(Stored data entries)
::::::::::
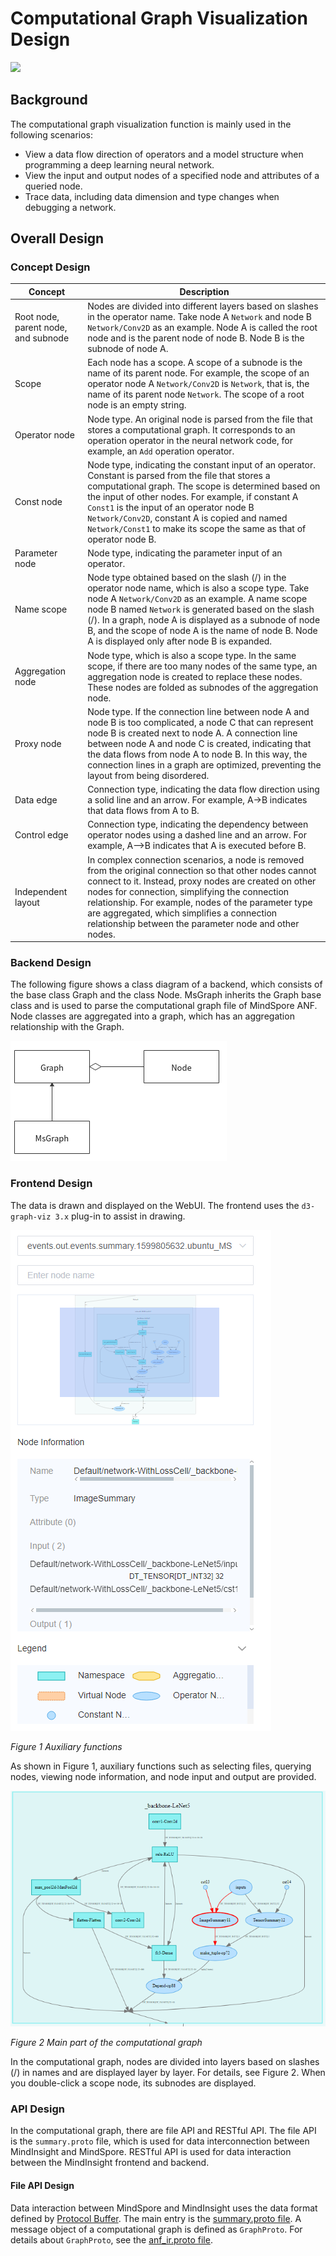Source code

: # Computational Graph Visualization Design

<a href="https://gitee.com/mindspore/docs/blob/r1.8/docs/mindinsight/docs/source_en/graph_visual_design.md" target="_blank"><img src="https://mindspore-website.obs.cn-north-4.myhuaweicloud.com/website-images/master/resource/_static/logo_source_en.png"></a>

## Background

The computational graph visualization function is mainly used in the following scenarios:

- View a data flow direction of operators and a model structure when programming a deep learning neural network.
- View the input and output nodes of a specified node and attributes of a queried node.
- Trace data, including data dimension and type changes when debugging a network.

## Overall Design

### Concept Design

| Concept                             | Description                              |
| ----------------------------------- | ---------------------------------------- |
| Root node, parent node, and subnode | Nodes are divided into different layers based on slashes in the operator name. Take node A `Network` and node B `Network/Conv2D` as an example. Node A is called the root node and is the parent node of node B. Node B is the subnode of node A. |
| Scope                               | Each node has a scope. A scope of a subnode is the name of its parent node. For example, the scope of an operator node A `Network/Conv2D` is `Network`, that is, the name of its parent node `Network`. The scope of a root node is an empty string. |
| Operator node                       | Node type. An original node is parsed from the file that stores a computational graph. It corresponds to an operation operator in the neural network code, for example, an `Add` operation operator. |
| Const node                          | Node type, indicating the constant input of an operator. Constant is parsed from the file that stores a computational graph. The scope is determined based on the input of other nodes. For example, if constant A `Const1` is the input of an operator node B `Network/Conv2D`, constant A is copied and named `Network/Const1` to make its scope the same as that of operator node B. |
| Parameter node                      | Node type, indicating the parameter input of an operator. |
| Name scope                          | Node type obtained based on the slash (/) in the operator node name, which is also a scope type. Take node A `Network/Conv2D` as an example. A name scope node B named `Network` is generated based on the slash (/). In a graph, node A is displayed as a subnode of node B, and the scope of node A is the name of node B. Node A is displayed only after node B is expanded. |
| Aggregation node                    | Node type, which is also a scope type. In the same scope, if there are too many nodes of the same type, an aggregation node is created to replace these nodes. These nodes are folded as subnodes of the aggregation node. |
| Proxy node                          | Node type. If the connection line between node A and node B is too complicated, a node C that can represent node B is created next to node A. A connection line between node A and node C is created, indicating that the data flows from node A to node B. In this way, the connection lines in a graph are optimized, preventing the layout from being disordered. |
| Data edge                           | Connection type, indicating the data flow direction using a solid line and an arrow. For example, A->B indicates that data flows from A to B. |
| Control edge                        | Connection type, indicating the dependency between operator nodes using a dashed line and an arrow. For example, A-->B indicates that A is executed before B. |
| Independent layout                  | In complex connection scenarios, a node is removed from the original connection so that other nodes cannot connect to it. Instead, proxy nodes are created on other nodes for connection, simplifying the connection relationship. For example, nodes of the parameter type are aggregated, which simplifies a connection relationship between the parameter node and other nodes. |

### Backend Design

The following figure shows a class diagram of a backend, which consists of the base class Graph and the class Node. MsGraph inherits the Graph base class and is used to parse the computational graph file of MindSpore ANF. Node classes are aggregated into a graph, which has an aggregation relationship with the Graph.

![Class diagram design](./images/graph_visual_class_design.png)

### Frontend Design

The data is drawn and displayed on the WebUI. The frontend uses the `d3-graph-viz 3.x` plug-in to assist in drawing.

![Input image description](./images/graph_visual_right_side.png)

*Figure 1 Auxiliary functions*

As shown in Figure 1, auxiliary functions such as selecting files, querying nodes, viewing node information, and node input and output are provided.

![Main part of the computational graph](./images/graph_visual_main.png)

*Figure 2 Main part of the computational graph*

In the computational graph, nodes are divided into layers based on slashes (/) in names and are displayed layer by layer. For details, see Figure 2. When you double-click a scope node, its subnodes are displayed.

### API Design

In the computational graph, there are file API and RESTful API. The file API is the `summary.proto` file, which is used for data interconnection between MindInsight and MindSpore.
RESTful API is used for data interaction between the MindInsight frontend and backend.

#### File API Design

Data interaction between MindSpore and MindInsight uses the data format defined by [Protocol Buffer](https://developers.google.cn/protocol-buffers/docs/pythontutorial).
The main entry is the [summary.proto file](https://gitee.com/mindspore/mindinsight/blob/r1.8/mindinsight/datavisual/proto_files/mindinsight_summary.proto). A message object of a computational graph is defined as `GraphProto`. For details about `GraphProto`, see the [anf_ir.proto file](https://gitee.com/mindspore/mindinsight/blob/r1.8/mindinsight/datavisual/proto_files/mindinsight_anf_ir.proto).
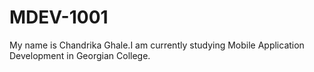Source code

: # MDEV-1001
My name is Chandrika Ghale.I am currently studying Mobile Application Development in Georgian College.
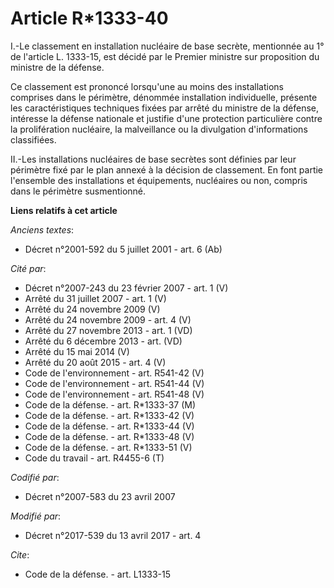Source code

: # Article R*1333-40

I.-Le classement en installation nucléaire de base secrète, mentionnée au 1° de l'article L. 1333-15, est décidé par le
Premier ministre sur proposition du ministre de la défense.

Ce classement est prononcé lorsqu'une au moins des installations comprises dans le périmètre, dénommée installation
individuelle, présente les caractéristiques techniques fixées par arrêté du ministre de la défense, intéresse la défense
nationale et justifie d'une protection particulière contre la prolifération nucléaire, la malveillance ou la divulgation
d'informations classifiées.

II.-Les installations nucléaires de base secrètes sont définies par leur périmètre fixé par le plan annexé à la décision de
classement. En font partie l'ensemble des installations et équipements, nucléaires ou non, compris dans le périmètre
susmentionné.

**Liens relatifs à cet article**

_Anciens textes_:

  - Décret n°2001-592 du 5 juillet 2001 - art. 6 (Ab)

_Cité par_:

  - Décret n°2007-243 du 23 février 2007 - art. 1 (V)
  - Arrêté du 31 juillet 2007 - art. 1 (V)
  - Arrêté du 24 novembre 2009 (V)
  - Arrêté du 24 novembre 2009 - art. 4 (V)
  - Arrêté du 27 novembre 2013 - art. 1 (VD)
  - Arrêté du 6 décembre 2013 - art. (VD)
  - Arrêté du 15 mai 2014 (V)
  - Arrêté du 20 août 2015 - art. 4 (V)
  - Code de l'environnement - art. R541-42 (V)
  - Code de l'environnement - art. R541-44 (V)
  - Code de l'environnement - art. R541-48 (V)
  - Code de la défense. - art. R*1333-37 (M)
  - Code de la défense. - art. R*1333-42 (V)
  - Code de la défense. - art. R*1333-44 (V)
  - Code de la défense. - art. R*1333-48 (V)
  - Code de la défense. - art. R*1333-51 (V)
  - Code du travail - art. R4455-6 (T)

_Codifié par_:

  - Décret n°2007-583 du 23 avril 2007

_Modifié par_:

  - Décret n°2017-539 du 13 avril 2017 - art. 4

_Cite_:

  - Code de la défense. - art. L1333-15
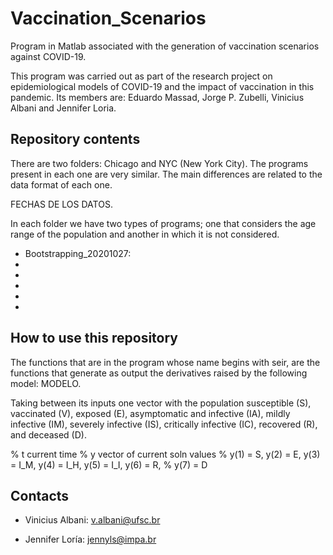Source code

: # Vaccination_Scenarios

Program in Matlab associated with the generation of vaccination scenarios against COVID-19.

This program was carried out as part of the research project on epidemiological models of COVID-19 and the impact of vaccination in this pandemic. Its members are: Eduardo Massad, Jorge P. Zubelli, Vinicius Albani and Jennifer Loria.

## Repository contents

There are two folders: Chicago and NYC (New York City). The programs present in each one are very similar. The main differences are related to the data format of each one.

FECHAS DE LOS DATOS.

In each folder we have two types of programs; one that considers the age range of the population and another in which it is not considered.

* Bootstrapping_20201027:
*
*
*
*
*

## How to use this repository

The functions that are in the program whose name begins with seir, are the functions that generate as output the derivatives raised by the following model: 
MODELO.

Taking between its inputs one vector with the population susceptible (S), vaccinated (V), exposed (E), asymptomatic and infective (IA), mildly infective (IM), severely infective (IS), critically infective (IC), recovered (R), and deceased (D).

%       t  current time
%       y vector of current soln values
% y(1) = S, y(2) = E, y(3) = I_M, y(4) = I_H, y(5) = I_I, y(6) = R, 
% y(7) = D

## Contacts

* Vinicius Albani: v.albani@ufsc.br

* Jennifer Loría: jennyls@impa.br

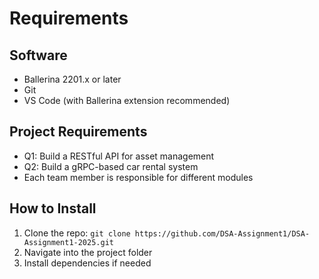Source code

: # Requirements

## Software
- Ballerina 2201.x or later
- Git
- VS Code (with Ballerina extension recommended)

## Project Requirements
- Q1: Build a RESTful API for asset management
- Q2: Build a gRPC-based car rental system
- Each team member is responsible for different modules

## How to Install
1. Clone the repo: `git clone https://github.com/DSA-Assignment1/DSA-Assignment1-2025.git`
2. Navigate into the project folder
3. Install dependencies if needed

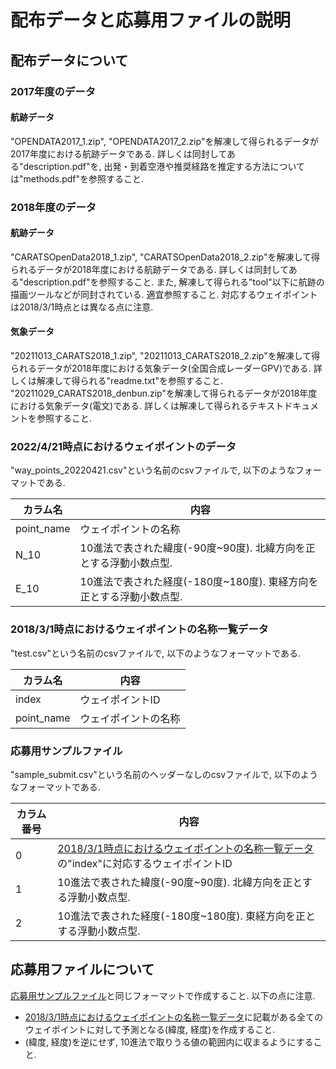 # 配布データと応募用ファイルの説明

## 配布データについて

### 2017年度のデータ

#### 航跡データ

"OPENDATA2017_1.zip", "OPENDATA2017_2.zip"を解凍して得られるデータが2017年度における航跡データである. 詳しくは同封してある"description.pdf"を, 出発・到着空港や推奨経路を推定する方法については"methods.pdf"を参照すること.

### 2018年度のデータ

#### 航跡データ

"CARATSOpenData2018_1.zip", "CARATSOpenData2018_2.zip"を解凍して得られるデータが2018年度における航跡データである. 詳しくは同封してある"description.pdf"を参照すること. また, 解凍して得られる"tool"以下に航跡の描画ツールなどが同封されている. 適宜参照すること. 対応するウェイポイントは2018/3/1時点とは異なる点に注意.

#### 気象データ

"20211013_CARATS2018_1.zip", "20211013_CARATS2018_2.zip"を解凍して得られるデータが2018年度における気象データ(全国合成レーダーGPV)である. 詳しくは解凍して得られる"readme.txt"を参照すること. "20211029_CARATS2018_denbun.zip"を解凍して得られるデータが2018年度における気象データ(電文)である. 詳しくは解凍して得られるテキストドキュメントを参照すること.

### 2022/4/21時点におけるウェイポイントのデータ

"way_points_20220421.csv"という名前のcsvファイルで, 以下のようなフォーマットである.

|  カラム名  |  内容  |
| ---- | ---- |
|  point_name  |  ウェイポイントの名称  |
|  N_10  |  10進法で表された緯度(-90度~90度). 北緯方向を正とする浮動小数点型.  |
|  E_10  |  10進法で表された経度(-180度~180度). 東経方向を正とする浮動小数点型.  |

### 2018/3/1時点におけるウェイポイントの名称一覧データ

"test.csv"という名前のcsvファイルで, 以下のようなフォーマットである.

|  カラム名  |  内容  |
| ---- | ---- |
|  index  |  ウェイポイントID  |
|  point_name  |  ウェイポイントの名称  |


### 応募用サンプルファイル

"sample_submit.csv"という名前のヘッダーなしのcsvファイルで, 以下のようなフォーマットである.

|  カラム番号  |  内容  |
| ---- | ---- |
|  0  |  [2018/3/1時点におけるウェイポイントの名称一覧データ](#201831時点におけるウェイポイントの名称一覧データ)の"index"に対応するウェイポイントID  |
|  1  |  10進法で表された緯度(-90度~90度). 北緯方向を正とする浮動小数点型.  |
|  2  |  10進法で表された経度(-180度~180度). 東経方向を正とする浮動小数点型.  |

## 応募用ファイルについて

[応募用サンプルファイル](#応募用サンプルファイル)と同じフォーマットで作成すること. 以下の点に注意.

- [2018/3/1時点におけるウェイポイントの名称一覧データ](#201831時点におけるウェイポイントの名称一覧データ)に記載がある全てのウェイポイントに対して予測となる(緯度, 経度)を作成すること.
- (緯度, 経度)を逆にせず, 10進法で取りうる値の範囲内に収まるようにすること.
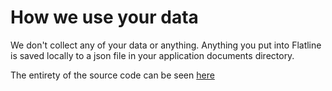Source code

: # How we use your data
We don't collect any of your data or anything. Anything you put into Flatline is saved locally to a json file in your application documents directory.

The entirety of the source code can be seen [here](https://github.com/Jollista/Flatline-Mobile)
::::::::::
TASK STATEMENT:
From the records above, reproduce exactly the lines from the one with "- View a data" to the one with "## Overall Design", both included, and no others.

ANSWER AREA:
- View a data flow direction of operators and a model structure when programming a deep learning neural network.
- View the input and output nodes of a specified node and attributes of a queried node.
- Trace data, including data dimension and type changes when debugging a network.

## Overall Design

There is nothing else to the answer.